Publisher: New Morning books
ISBN: 978-0-692-59987-7

Eli Jaxon-Bear, author of An Outlaw Makes It Home, has quite a storied past. He has penned three other books. (2018, inside back cover; Wake Up and Roar, Sudden Awakening, and From Fixation to Freedom) Previously, Eli was a community organizer for VISTA in Chicago, IL and Detroit, MI. He lives with his wife in Ashland, OR. To engage him in a teaching or consulting session please visit the Leela Foundation at

Eli speaks about how disconnected he was as a child with education and all it entailed which makes for his interesting journey into the world of education as an adult. He was outraged when his first grade teacher yelled at him for consistently being tardy to class. This was an art class. He never forgot this episode and this probably helped shape his dislike for authority.

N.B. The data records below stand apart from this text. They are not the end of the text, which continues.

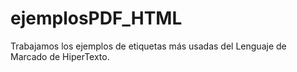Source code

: # ejemplosPDF_HTML
Trabajamos los ejemplos de etiquetas más usadas del Lenguaje de Marcado de HiperTexto.
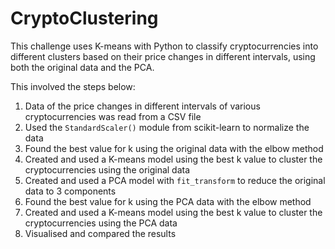 # CryptoClustering

This challenge uses K-means with Python to classify cryptocurrencies into different clusters based on their price changes in different intervals, using both the original data and the PCA.

This involved the steps below:
1) Data of the price changes in different intervals of various cryptocurrencies was read from a CSV file
2) Used the `StandardScaler()` module from scikit-learn to normalize the data
3) Found the best value for k using the original data with the elbow method
4) Created and used a K-means model using the best k value to cluster the cryptocurrencies using the original data
5) Created and used a PCA model with `fit_transform` to reduce the original data to 3 components
6) Found the best value for k using the PCA data with the elbow method
7) Created and used a K-means model using the best k value to cluster the cryptocurrencies using the PCA data
8) Visualised and compared the results
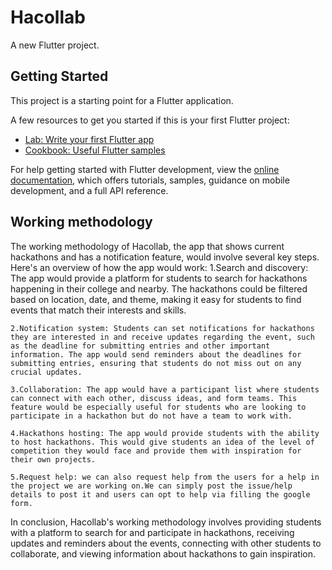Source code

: # Hacollab

A new Flutter project.

## Getting Started

This project is a starting point for a Flutter application.

A few resources to get you started if this is your first Flutter project:

- [Lab: Write your first Flutter app](https://docs.flutter.dev/get-started/codelab)
- [Cookbook: Useful Flutter samples](https://docs.flutter.dev/cookbook)

For help getting started with Flutter development, view the
[online documentation](https://docs.flutter.dev/), which offers tutorials,
samples, guidance on mobile development, and a full API reference.

## Working methodology

 The working methodology of Hacollab, the app that shows current hackathons and has a notification feature, would involve several key steps. Here's an overview of how the app would work:
    1.Search and discovery: The app would provide a platform for students to search for hackathons happening in their college and nearby. The hackathons could be filtered based on location, date, and theme, making it easy for students to find events that match their interests and skills.

    2.Notification system: Students can set notifications for hackathons they are interested in and receive updates regarding the event, such as the deadline for submitting entries and other important information. The app would send reminders about the deadlines for submitting entries, ensuring that students do not miss out on any crucial updates.

    3.Collaboration: The app would have a participant list where students can connect with each other, discuss ideas, and form teams. This feature would be especially useful for students who are looking to participate in a hackathon but do not have a team to work with.

    4.Hackathons hosting: The app would provide students with the ability to host hackathons. This would give students an idea of the level of competition they would face and provide them with inspiration for their own projects.

    5.Request help: we can also request help from the users for a help in the project we are working on.We can simply post the issue/help details to post it and users can opt to help via filling the google form.

In conclusion, Hacollab's working methodology involves providing students with a platform to search for and participate in hackathons, receiving updates and reminders about the events, connecting with other students to collaborate, and viewing information about hackathons to gain inspiration.
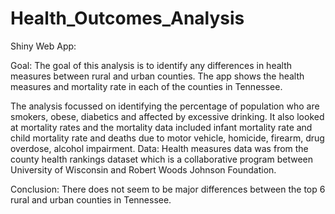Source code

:# Health_Outcomes_Analysis

Shiny Web App: 

Goal: The goal of this analysis is to identify any differences in health measures between rural and urban counties. The app shows the health measures and mortality rate in each of the counties in Tennessee.

The analysis focussed on identifying the percentage of population who are smokers, obese, diabetics and affected by excessive drinking. It also looked at mortality rates and the mortality data included infant mortality rate and child mortality rate and deaths due to motor vehicle, homicide, firearm, drug overdose, alcohol impairment.
Data: Health measures data was from the county health rankings dataset which is a collaborative program between University of Wisconsin and Robert Woods Johnson Foundation.

Conclusion: There does not seem to be major differences between the top 6 rural and urban counties in Tennessee.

There are stories about life from the 50’s thru the 60’s and what were hot topics around the globe. These adventures ranged from Fidel Castro taking Cuba from Batista to learning how to perform electrical work and install light fixtures and other rites of passage. Jaxon-Bear says “Decades do not start every ten years, but rather when an earth-shifting event changes the psychic landscape forever.” (2018, p.30) I do not disagree on premise.

He discusses at length what occurred during the Civil Rights movement and how he felt about that period of time. Eli says, “We entered a different world. “ (2018, p.39) He said he stood with the black community in this life changing ordeal. He even marched with them in Montgomery, AL. Shortly thereafter, he joined VISTA. To which he says the following, “VISTA’s training was both theoretical and experimental.” (2018, p.55) VISTA taught him community organizing.

During his heady days at college Vietnam was ramping up and then went full on. Eli talks about Kent State and other demonstrations against entering that ill-fated war. On is campus they started what they called Woodstock West. They staged sit ins and smoked inordinate amounts of marijuana along with free food and free people. Afterward, Eli became a dope dealer.

He learned to steal even though he did not need to for any reason. He was thrilled by getting away with it. He even spent some time behind bars on minor charges of possession.

At the age of twenty-five his mother died. Eli blamed God. He took double hits of LSD and listened to music to free his soul. It did. He became panic striken and paranoid. Then alone. He revealed this from that experience “I instantly knew that all of history led up to this. I saw that life on earth is a dream, a puppet show to advance consciousness to its awakening. I knew that in truth no one dies. I realized that I am not my body or my thoughts. I saw that souls reincarnate again and again in order to wake up to their true nature as immortal consciousness.” (2018, p.119) Wow, this is pretty heady stuff, but also very insightful and brilliant, in my esteem.

Many readers can probably identify with some of the things that Eli did in his journey to find self. Some of it was fun and some disturbing. All was educational.